● **What is needed**
Starting at the first line of the records below, reproduce every line up to and including the line with "private key (d, n)", but leave out all pictures.

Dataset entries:
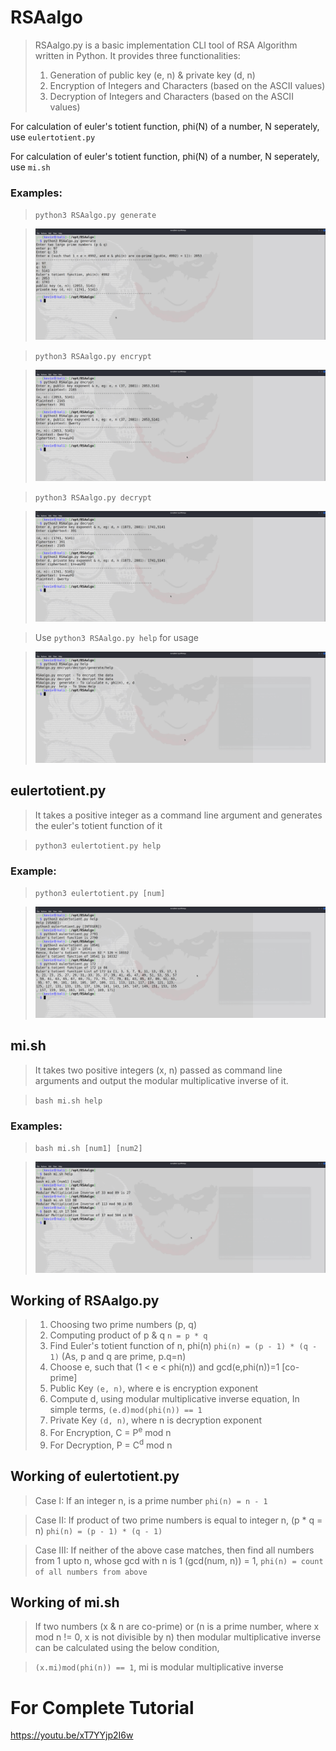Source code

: # RSAalgo

> RSAalgo.py is a basic implementation CLI tool of RSA Algorithm written in Python. It provides three functionalities:
> 1. Generation of public key (e, n) & private key (d, n)
> 2. Encryption of Integers and Characters (based on the ASCII values)
> 3. Decryption of Integers and Characters (based on the ASCII values)

For calculation of euler's totient function, phi(N) of a number, N seperately, use `eulertotient.py`

For calculation of euler's totient function, phi(N) of a number, N seperately, use `mi.sh`

 ### Examples:
 > `python3 RSAalgo.py generate`
 
 > ![Generate public & private keys](/pics/generate.png)
 
 > `python3 RSAalgo.py encrypt`
 
 > ![Encryption](/pics/encrypt.png)
 
 > `python3 RSAalgo.py decrypt`
 
 > ![Decryption](/pics/decrypt.png)
 
 > Use `python3 RSAalgo.py help` for usage
 
 > ![Decryption](/pics/rsaHelp.png)

 ## eulertotient.py
 > It takes a positive integer as a command line argument and generates the euler's totient function of it 
 
 > `python3 eulertotient.py help`
 
 ### Example:
 > `python3 eulertotient.py [num]`
 
 > ![Euler's Totient Function](/pics/et.png)

 ## mi.sh
 > It takes two positive integers (x, n) passed as command line arguments and output the modular multiplicative inverse of it.
 
 > `bash mi.sh help`
 
 ### Examples:
 > `bash mi.sh [num1] [num2]`
 
 > ![Modular Multiplicative Inverse](/pics/mi.png)

## Working of RSAalgo.py
> 1. Choosing two prime numbers (p, q)
> 2. Computing product of p & q `n = p * q`
> 3. Find Euler's totient function of n, phi(n)
>       `phi(n) = (p - 1) * (q - 1)` (As, p and q are prime, p.q=n)
> 4. Choose e, such that (1 < e < phi(n)) and gcd(e,phi(n))=1 [co-prime]
> 5. Public Key `(e, n)`, where e is encryption exponent
> 6. Compute d, using modular multiplicative inverse equation,
>       In simple terms, `(e.d)mod(phi(n)) == 1`
> 7. Private Key `(d, n)`, where n is decryption exponent
> 8. For Encryption,
>       C = P<sup>e</sup> mod n
> 9. For Decryption,
>        P = C<sup>d</sup> mod n

## Working of eulertotient.py
> Case I: If an integer n, is a prime number
>   `phi(n) = n - 1`

> Case II: If product of two prime numbers is equal to integer n, (p * q = n)
>   `phi(n) = (p - 1) * (q - 1)`

> Case III: If neither of the above case matches, then find all numbers from 1 upto n, whose gcd with n is 1 (gcd(num, n)) = 1,
>   `phi(n) = count of all numbers from above`

## Working of mi.sh
> If two numbers (x & n are co-prime) or (n is a prime number, where x mod n != 0, x is not divisible by n) then modular multiplicative inverse can be calculated using the below condition,

>    `(x.mi)mod(phi(n)) == 1`, mi is modular multiplicative inverse

# For Complete Tutorial
https://youtu.be/xT7YYjp2I6w

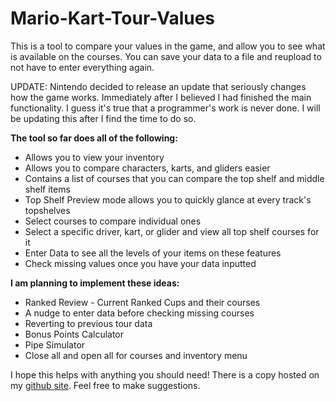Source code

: # Mario-Kart-Tour-Values
This is a tool to compare your values in the game, and allow you to see what is available on the courses. You can save your data to a file and reupload to not have to enter everything again. 

UPDATE: Nintendo decided to release an update that seriously changes how the game works. Immediately after I believed I had finished the main functionality. I guess it's true that a programmer's work is never done. I will be updating this after I find the time to do so.

**The tool so far does all of the following:**
- Allows you to view your inventory
- Allows you to compare characters, karts, and gliders easier
- Contains a list of courses that you can compare the top shelf and middle shelf items
- Top Shelf Preview mode allows you to quickly glance at every track's topshelves
- Select courses to compare individual ones
- Select a specific driver, kart, or glider and view all top shelf courses for it
- Enter Data to see all the levels of your items on these features
- Check missing values once you have your data inputted

**I am planning to implement these ideas:**
- Ranked Review - Current Ranked Cups and their courses
- A nudge to enter data before checking missing courses
- Reverting to previous tour data
- Bonus Points Calculator
- Pipe Simulator
- Close all and open all for courses and inventory menu

I hope this helps with anything you should need! There is a copy hosted on my [github site](https://halfhydra.github.io/MarioKartTourValues/main.html).
Feel free to make suggestions.
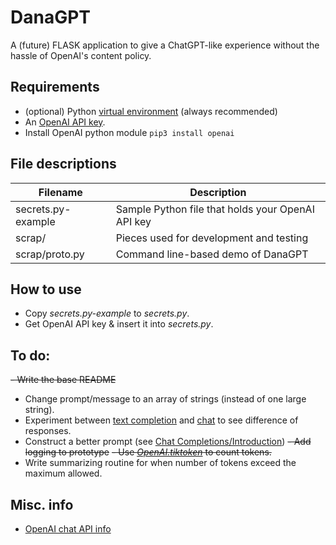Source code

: # DanaGPT
A (future) FLASK application to give a ChatGPT-like experience without the hassle of OpenAI's content policy.

## Requirements
- (optional) Python [virtual environment](https://python.land/virtual-environments/virtualenv) (always recommended)
- An [OpenAI API key](https://help.openai.com/en/articles/4936850-where-do-i-find-my-secret-api-key).
- Install OpenAI python module `pip3 install openai`

## File descriptions
| Filename | Description |
| --- | --- |
| secrets.py-example | Sample Python file that holds your OpenAI API key |
| scrap/ | Pieces used for development and testing |
| scrap/proto.py | Command line-based demo of DanaGPT |

## How to use
- Copy _secrets.py-example_ to _secrets.py_.
- Get OpenAI API key & insert it into _secrets.py_.

## To do:
~~- Write the base README~~
- Change prompt/message to an array of strings (instead of one large string).
- Experiment between [text completion](https://platform.openai.com/docs/guides/completion) and [chat](https://platform.openai.com/docs/guides/chat) to see difference of responses.
- Construct a better prompt (see [Chat Completions/Introduction](https://platform.openai.com/docs/guides/chat/introduction))
~~- Add logging to prototype~~
~~- Use [_OpenAI.tiktoken_](https://github.com/openai/openai-cookbook/blob/main/examples/How_to_count_tokens_with_tiktoken.ipynb) to count tokens.~~
- Write summarizing routine for when number of tokens exceed the maximum allowed.

## Misc. info
- [OpenAI chat API info](https://platform.openai.com/docs/guides/chat/introduction)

● **Exercise response**
Source code

: # RSAalgo

> RSAalgo.py is a basic implementation CLI tool of RSA Algorithm written in Python. It provides three functionalities:
> 1. Generation of public key (e, n) & private key (d, n)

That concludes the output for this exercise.